[AIM OF THE TASK]
What is needed is the full set of records, word for word, with no pictures.

[RECORDS PROVIDED]
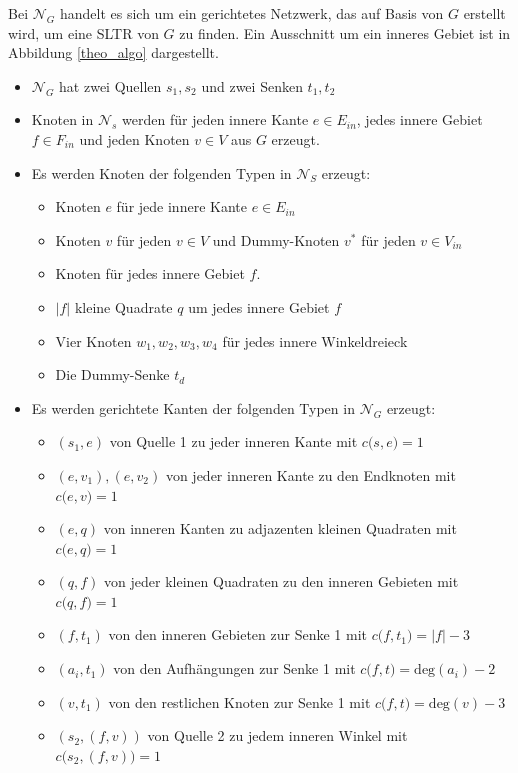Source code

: \begin{network}[SLTR]
Bei $\mathcal{N}_G$ handelt es sich um ein gerichtetes Netzwerk, das auf Basis von $G$ erstellt wird, um eine SLTR von $G$ zu finden. Ein Ausschnitt um ein inneres Gebiet ist in Abbildung \ref{theo_algo} dargestellt.
	\begin{itemize}
	\item $\mathcal{N}_G$ hat zwei Quellen $s_1,s_2$ und zwei Senken $t_1,t_2$
	\item Knoten in $\mathcal{N}_s$ werden für jeden innere Kante $e \in E_{in}$, jedes innere Gebiet $f\in F_{in}$ und jeden Knoten $v \in V$ aus $G$ erzeugt.
	\item Es werden Knoten der folgenden Typen in $\mathcal{N}_S$ erzeugt:
		\begin{itemize}
		\item Knoten $e$ für jede innere Kante $e \in E_{in}$
		\item Knoten $v$ für jeden $v \in V$ und Dummy-Knoten $v^*$ für jeden $v \in V_{in}$
		\item Knoten für jedes innere Gebiet $f$.
		\item $|f|$ kleine Quadrate $q$ um jedes innere Gebiet $f$
		\item Vier Knoten $w_1,w_2,w_3,w_4$ für jedes innere Winkeldreieck
		\item Die Dummy-Senke $t_d$
		\end{itemize}
	\item Es werden gerichtete Kanten der folgenden Typen in $\mathcal{N}_G$ erzeugt:
		\begin{itemize}
		\item $(s_1,e)$ von Quelle 1 zu jeder inneren Kante mit $c\big(s,e\big) = 1$
		\item $(e,v_1),(e,v_2)$ von jeder inneren Kante zu den Endknoten mit $c\big(e,v\big) = 1$
		\item $(e,q)$ von inneren Kanten zu adjazenten kleinen Quadraten mit $c\big(e,q\big) = 1$
		\item $(q,f)$ von jeder kleinen Quadraten zu den inneren Gebieten mit $c\big(q,f\big) = 1$
		\item $(f,t_1)$ von den inneren Gebieten zur Senke 1 mit $c\big(f,t_1\big) = |f|-3$
		\item $(a_i,t_1)$ von den Aufhängungen zur Senke 1 mit $c\big(f,t\big) = \text{deg}(a_i)-2$
		\item $(v,t_1)$ von den restlichen Knoten zur Senke 1 mit $c\big(f,t\big) = \text{deg}(v)-3$		
		\item $(s_2,(f,v))$ von Quelle 2 zu jedem inneren Winkel mit $c\big(s_2,(f,v)\big) = 1$

\end{itemize}
\end{itemize}
\end{network}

[THE ANSWER]
Source code

: \begin{network}[SLTR]
Bei $\mathcal{N}_G$ handelt es sich um ein gerichtetes Netzwerk, das auf Basis von $G$ erstellt wird, um eine SLTR von $G$ zu finden. Ein Ausschnitt um ein inneres Gebiet ist in Abbildung \ref{theo_algo} dargestellt.
	\begin{itemize}
	\item $\mathcal{N}_G$ hat zwei Quellen $s_1,s_2$ und zwei Senken $t_1,t_2$
	\item Knoten in $\mathcal{N}_s$ werden für jeden innere Kante $e \in E_{in}$, jedes innere Gebiet $f\in F_{in}$ und jeden Knoten $v \in V$ aus $G$ erzeugt.
	\item Es werden Knoten der folgenden Typen in $\mathcal{N}_S$ erzeugt:
		\begin{itemize}
		\item Knoten $e$ für jede innere Kante $e \in E_{in}$
		\item Knoten $v$ für jeden $v \in V$ und Dummy-Knoten $v^*$ für jeden $v \in V_{in}$
		\item Knoten für jedes innere Gebiet $f$.
		\item $|f|$ kleine Quadrate $q$ um jedes innere Gebiet $f$
		\item Vier Knoten $w_1,w_2,w_3,w_4$ für jedes innere Winkeldreieck
		\item Die Dummy-Senke $t_d$
		\end{itemize}
	\item Es werden gerichtete Kanten der folgenden Typen in $\mathcal{N}_G$ erzeugt:
		\begin{itemize}
		\item $(s_1,e)$ von Quelle 1 zu jeder inneren Kante mit $c\big(s,e\big) = 1$
		\item $(e,v_1),(e,v_2)$ von jeder inneren Kante zu den Endknoten mit $c\big(e,v\big) = 1$
		\item $(e,q)$ von inneren Kanten zu adjazenten kleinen Quadraten mit $c\big(e,q\big) = 1$
		\item $(q,f)$ von jeder kleinen Quadraten zu den inneren Gebieten mit $c\big(q,f\big) = 1$
		\item $(f,t_1)$ von den inneren Gebieten zur Senke 1 mit $c\big(f,t_1\big) = |f|-3$
		\item $(a_i,t_1)$ von den Aufhängungen zur Senke 1 mit $c\big(f,t\big) = \text{deg}(a_i)-2$
		\item $(v,t_1)$ von den restlichen Knoten zur Senke 1 mit $c\big(f,t\big) = \text{deg}(v)-3$		
		\item $(s_2,(f,v))$ von Quelle 2 zu jedem inneren Winkel mit $c\big(s_2,(f,v)\big) = 1$

\end{itemize}
\end{itemize}
\end{network}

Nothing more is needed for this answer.